Here are some examples of what action beats look like in action (the beats are the bolded sections):

Josh adjusted his glasses. “I’ve never seen anything like this before!” 

“Hm… I don’t know what to do with this information.” Marie fidgeted with the front of her shirt. “Maybe we should talk to a professional.” 

“This is bad news.” I let out a low hum, slowly swaying back and forth. 

Why are Action Beats Important?

Action beats accomplish quite a bit in a fairly short amount of space. Aside from their primary purpose of identifying who is speaking, action beats can help your narrative in other ways.

Action beats can help to establish the proper tone in a scene. By interjecting action, body language, and descriptions throughout the characters’ conversation, you can easily build up a specific mood. If you want to show that the characters are antsy or nervous, you can show that without saying it outright by having the characters fidget or glance around anxiously during the conversation. Readers will pick up on the mood based on how the characters are behaving. 

Similarly, action beats can help to establish the character’s tone of voice. Compare these two examples:

    1. She said, “Wow, you’re so pretty!”
    2. She rolled her eyes. “Wow, you’re so pretty!”

The action beat in the second example helps establish that the speaker is being sarcastic, without you having to write “she said sarcastically.” Here’s another example:

    1. “You just don’t get it,” Mac said.
    2. “You just don’t get it.” Mac clenched his fists. 
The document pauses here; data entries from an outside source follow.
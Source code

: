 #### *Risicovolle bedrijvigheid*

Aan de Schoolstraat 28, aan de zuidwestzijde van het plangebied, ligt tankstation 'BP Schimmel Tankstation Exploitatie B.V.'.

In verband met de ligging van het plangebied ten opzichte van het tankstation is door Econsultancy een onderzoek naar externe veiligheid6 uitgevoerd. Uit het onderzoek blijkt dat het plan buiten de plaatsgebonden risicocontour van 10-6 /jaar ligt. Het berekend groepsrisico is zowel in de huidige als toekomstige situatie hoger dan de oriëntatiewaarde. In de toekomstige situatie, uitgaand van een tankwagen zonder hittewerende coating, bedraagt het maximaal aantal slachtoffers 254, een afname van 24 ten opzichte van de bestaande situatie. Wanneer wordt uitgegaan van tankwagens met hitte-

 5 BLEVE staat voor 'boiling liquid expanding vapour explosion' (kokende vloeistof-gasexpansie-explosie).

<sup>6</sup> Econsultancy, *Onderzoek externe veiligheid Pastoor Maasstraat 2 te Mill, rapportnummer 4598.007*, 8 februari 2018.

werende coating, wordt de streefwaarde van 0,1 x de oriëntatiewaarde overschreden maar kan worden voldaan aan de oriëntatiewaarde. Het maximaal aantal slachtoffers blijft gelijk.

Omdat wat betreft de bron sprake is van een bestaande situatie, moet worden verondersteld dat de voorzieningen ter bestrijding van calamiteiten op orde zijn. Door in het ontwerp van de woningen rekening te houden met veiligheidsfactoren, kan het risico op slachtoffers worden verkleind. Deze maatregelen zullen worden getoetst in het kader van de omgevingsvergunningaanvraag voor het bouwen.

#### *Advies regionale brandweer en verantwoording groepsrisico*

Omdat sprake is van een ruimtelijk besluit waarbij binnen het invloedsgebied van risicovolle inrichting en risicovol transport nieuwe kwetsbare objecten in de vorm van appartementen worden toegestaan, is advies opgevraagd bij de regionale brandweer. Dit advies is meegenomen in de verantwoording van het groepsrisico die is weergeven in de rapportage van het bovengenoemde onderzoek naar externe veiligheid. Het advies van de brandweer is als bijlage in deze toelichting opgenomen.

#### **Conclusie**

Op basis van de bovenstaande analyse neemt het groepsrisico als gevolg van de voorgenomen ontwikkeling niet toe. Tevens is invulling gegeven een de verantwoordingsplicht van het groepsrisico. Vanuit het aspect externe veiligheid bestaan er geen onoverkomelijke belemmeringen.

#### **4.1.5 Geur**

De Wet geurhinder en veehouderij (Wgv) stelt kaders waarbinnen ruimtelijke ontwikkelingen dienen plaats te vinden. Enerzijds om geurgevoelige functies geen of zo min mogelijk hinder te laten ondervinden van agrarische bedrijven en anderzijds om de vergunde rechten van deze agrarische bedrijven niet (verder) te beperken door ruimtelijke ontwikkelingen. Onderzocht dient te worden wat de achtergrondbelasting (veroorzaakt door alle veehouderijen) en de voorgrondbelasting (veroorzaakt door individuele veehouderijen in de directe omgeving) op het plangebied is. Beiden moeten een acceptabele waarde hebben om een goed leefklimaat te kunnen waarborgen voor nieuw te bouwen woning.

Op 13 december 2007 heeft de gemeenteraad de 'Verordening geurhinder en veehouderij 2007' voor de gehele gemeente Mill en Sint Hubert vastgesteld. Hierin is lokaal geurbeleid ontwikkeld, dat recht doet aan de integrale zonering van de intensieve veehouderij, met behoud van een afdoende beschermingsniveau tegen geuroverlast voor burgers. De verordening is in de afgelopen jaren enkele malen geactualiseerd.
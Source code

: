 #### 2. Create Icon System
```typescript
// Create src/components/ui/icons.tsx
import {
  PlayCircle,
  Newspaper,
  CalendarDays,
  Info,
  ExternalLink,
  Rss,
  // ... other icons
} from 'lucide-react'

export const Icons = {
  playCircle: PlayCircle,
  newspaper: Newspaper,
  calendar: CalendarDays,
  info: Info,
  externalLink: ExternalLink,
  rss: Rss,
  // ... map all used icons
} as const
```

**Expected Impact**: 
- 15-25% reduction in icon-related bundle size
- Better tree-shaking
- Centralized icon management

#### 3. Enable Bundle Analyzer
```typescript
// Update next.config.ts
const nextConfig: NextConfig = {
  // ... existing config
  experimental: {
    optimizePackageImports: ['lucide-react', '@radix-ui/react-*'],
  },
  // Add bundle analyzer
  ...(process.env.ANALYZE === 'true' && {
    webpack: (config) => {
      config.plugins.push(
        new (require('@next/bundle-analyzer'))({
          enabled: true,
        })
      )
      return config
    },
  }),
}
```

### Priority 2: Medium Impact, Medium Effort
Here, because of the action beat in the second example, you can tell that Mac is angry. Using action beats instead of dialogue tags and adverbs can make your story flow more naturally, and readers will feel more involved in the story as it is taking place.
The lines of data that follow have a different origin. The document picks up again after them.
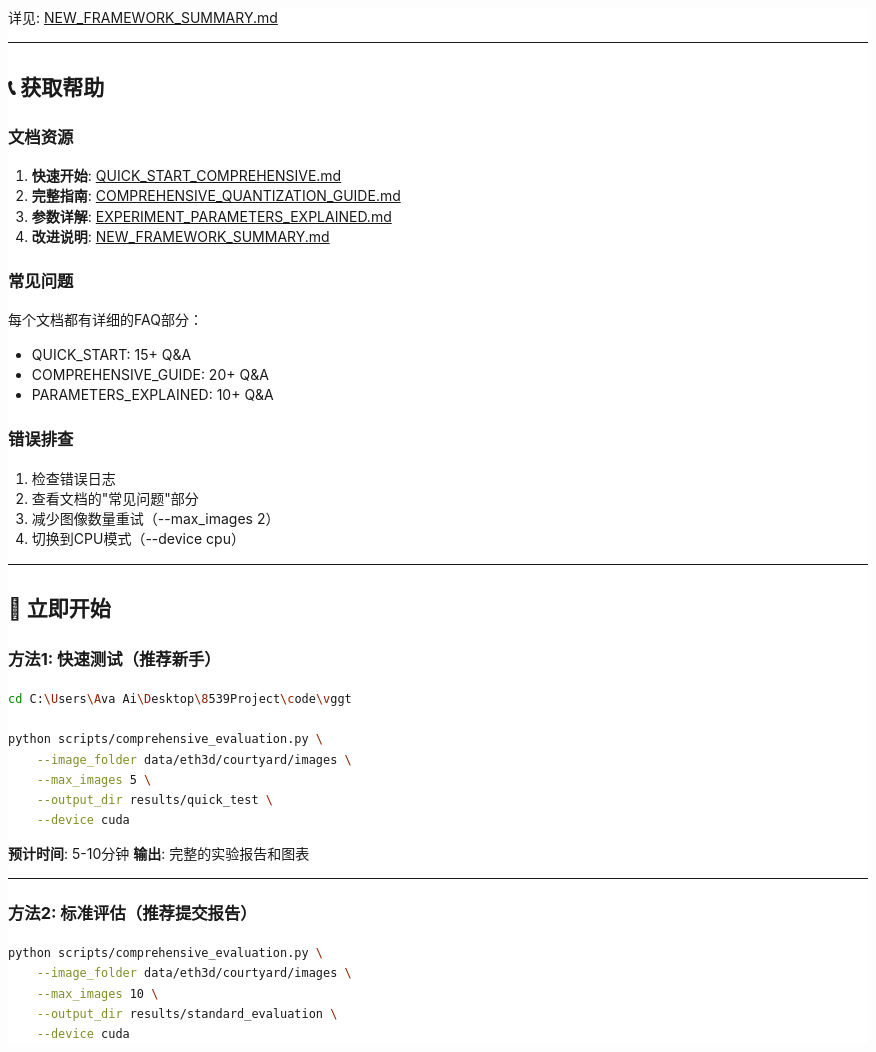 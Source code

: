 详见: [NEW_FRAMEWORK_SUMMARY.md](NEW_FRAMEWORK_SUMMARY.md)

---

## 📞 获取帮助

### 文档资源

1. **快速开始**: [QUICK_START_COMPREHENSIVE.md](QUICK_START_COMPREHENSIVE.md)
2. **完整指南**: [COMPREHENSIVE_QUANTIZATION_GUIDE.md](COMPREHENSIVE_QUANTIZATION_GUIDE.md)
3. **参数详解**: [EXPERIMENT_PARAMETERS_EXPLAINED.md](EXPERIMENT_PARAMETERS_EXPLAINED.md)
4. **改进说明**: [NEW_FRAMEWORK_SUMMARY.md](NEW_FRAMEWORK_SUMMARY.md)

### 常见问题

每个文档都有详细的FAQ部分：
- QUICK_START: 15+ Q&A
- COMPREHENSIVE_GUIDE: 20+ Q&A
- PARAMETERS_EXPLAINED: 10+ Q&A

### 错误排查

1. 检查错误日志
2. 查看文档的"常见问题"部分
3. 减少图像数量重试（--max_images 2）
4. 切换到CPU模式（--device cpu）

---

## 🚀 立即开始

### 方法1: 快速测试（推荐新手）

```bash
cd C:\Users\Ava Ai\Desktop\8539Project\code\vggt

python scripts/comprehensive_evaluation.py \
    --image_folder data/eth3d/courtyard/images \
    --max_images 5 \
    --output_dir results/quick_test \
    --device cuda
```

**预计时间**: 5-10分钟
**输出**: 完整的实验报告和图表

---

### 方法2: 标准评估（推荐提交报告）

```bash
python scripts/comprehensive_evaluation.py \
    --image_folder data/eth3d/courtyard/images \
    --max_images 10 \
    --output_dir results/standard_evaluation \
    --device cuda
```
Action beats can also be used to break up large blocks of dialogue. When a character is monologuing, it can be exhausting to read a long series of paragraphs about what the character is saying. By interrupting the dialogue with little actions or descriptions, you can keep readers grounded in the scene by giving them things to imagine while the character drones on. 

Finally, using action beats instead of action tags means you can avoid the repetition of always using the word “said” (or the countless alternatives that are arguably much worse). Instead of every line ending in “he said” or “she said,” you can liven the dialogue up with much more interesting language and imagery. 
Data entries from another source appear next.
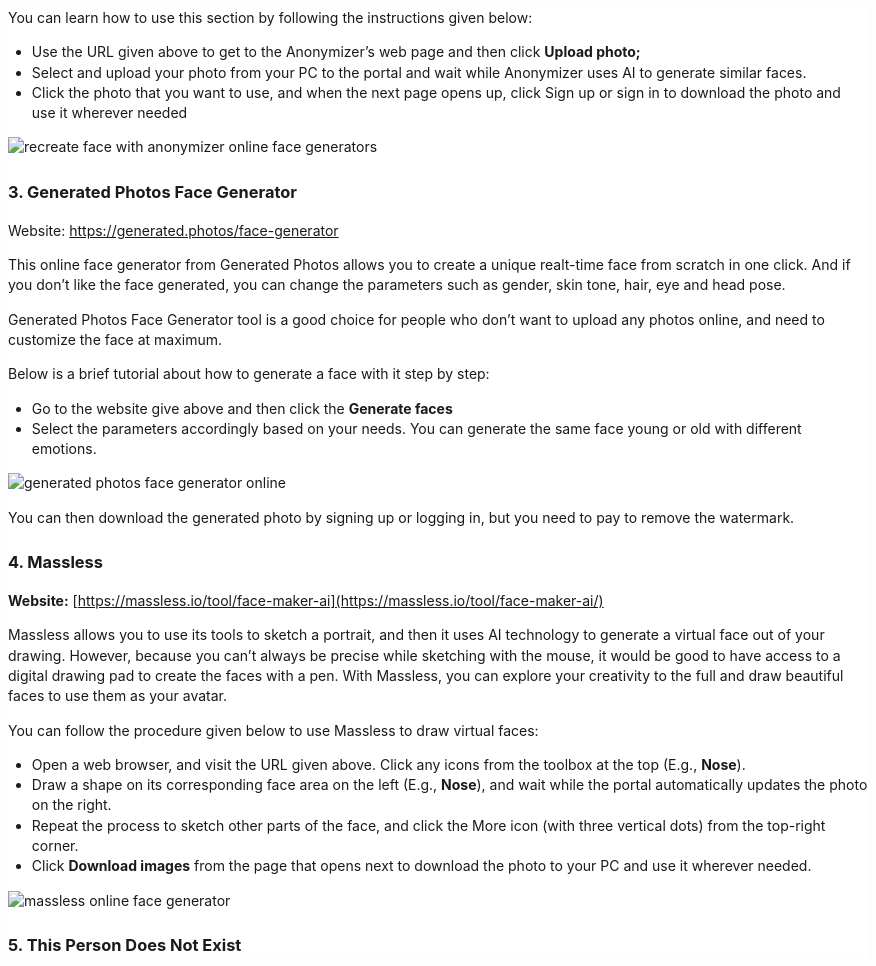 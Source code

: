 You can learn how to use this section by following the instructions given below:

* Use the URL given above to get to the Anonymizer’s web page and then click **Upload photo;**
* Select and upload your photo from your PC to the portal and wait while Anonymizer uses AI to generate similar faces.
* Click the photo that you want to use, and when the next page opens up, click Sign up or sign in to download the photo and use it wherever needed

![recreate face with anonymizer online face generators](https://images.wondershare.com/filmora/article-images/recreate-face-with-anonymizer-online-face-generators.jpg)

### 3\. Generated Photos Face Generator

Website: [](https://generated.photos/face-generator)<https://generated.photos/face-generator>

This online face generator from Generated Photos allows you to create a unique realt-time face from scratch in one click. And if you don’t like the face generated, you can change the parameters such as gender, skin tone, hair, eye and head pose.

Generated Photos Face Generator tool is a good choice for people who don’t want to upload any photos online, and need to customize the face at maximum.

Below is a brief tutorial about how to generate a face with it step by step:

* Go to the website give above and then click the **Generate faces**
* Select the parameters accordingly based on your needs. You can generate the same face young or old with different emotions.

![generated photos face generator online](https://images.wondershare.com/filmora/article-images/generated-photos-face-generator-online.jpg)

You can then download the generated photo by signing up or logging in, but you need to pay to remove the watermark.

### 4\. Massless

**Website:** [https://massless.io/tool/face-maker-ai](https://massless.io/tool/face-maker-ai/)

Massless allows you to use its tools to sketch a portrait, and then it uses AI technology to generate a virtual face out of your drawing. However, because you can’t always be precise while sketching with the mouse, it would be good to have access to a digital drawing pad to create the faces with a pen. With Massless, you can explore your creativity to the full and draw beautiful faces to use them as your avatar.

You can follow the procedure given below to use Massless to draw virtual faces:

* Open a web browser, and visit the URL given above. Click any icons from the toolbox at the top (E.g., **Nose**).
* Draw a shape on its corresponding face area on the left (E.g., **Nose**), and wait while the portal automatically updates the photo on the right.
* Repeat the process to sketch other parts of the face, and click the More icon (with three vertical dots) from the top-right corner.
* Click **Download images** from the page that opens next to download the photo to your PC and use it wherever needed.

![massless online face generator](https://images.wondershare.com/filmora/article-images/massless-online-face-generator.jpg)

### 5\. This Person Does Not Exist
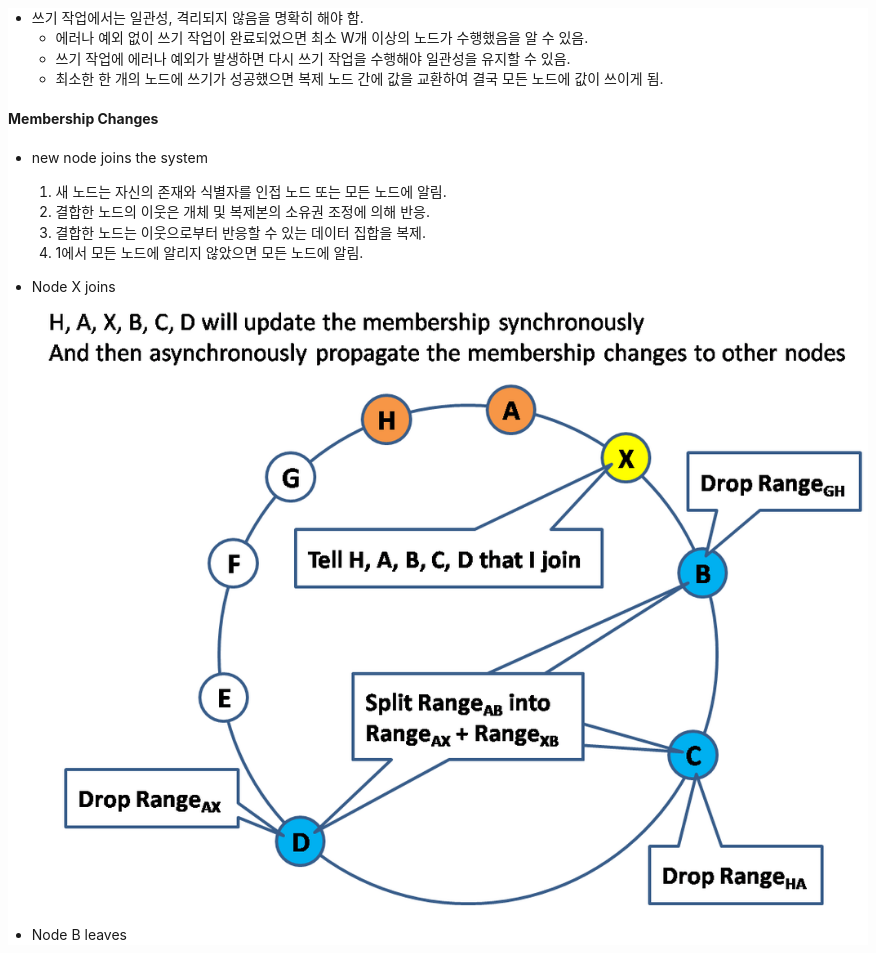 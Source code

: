- 쓰기 작업에서는 일관성, 격리되지 않음을 명확히 해야 함.
  - 에러나 예외 없이 쓰기 작업이 완료되었으면 최소 W개 이상의 노드가 수행했음을 알 수 있음.
  - 쓰기 작업에 에러나 예외가 발생하면 다시 쓰기 작업을 수행해야 일관성을 유지할 수 있음.
  - 최소한 한 개의 노드에 쓰기가 성공했으면 복제 노드 간에 값을 교환하여 결국 모든 노드에 값이 쓰이게 됨.

#### Membership Changes

- new node joins the system

  1. 새 노드는 자신의 존재와 식별자를 인접 노드 또는 모든 노드에 알림.
  2. 결합한 노드의 이웃은 개체 및 복제본의 소유권 조정에 의해 반응.
  3. 결합한 노드는 이웃으로부터 반응할 수 있는 데이터 집합을 복제.
  4. 1에서 모든 노드에 알리지 않았으면 모든 노드에 알림.

- Node X joins
  ![Node X joins](images/05%20NoSQL_Node_X_joins.png)

- Node B leaves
Action beats are one important way that you can utilize “showing” in your writing. If you want to learn more techniques like this, check out Show, Don’t Tell: What It Is and How to Use It.

How to Punctuate Action Beats

Thankfully, you don’t need to learn some funky new way of formatting dialogue in order to include action beats in your story. Action beats are just like normal sentences, so, unlike dialogue tags, there are no odd grammar rules that apply to them.

To make this clearer, let’s look at another example. The first example illustrates how you would format the dialogue using a dialogue tag, and the second one illustrates how you would format the same dialogue using an action beat instead.

    1. “Well, I don’t know,” he said quietly, glancing around. “It might be a bit dangerous.”
    2. “Well, I don’t know.” He kept his voice quiet, glancing around. “It might be a bit dangerous.” 

Keep an eye on the punctuation and capitalization. In the first example, the first bit of dialogue ends with a comma, and the following tag is not capitalized. This is standard for formatting dialogue. 

In the second example, the action beat is treated as an independent sentence, which means the first bit of dialogue has to close with a period instead. Since the beat is a full sentence, the beginning of it is capitalized. 

When to Use Action Beats

Action beats are an awesome tool at your disposal, and they can do a lot to elevate ordinary scenes. However, as with any technique, you should be careful not to overuse it. If the dialogue jumps between several different characters or the conversation is particularly long, then it might just be better to use dialogue tags like “said” or “shouted” instead. 

Additionally, if what the characters are saying is important for the plot, or you want readers to pay extra attention to what is being said, it would be better not to distract them with action beats. 

Use your best judgment when deciding between dialogue tags and action beats. Remember, you can always rewrite something if you don’t like how it flows. 

Keep writing (and rewriting), friends!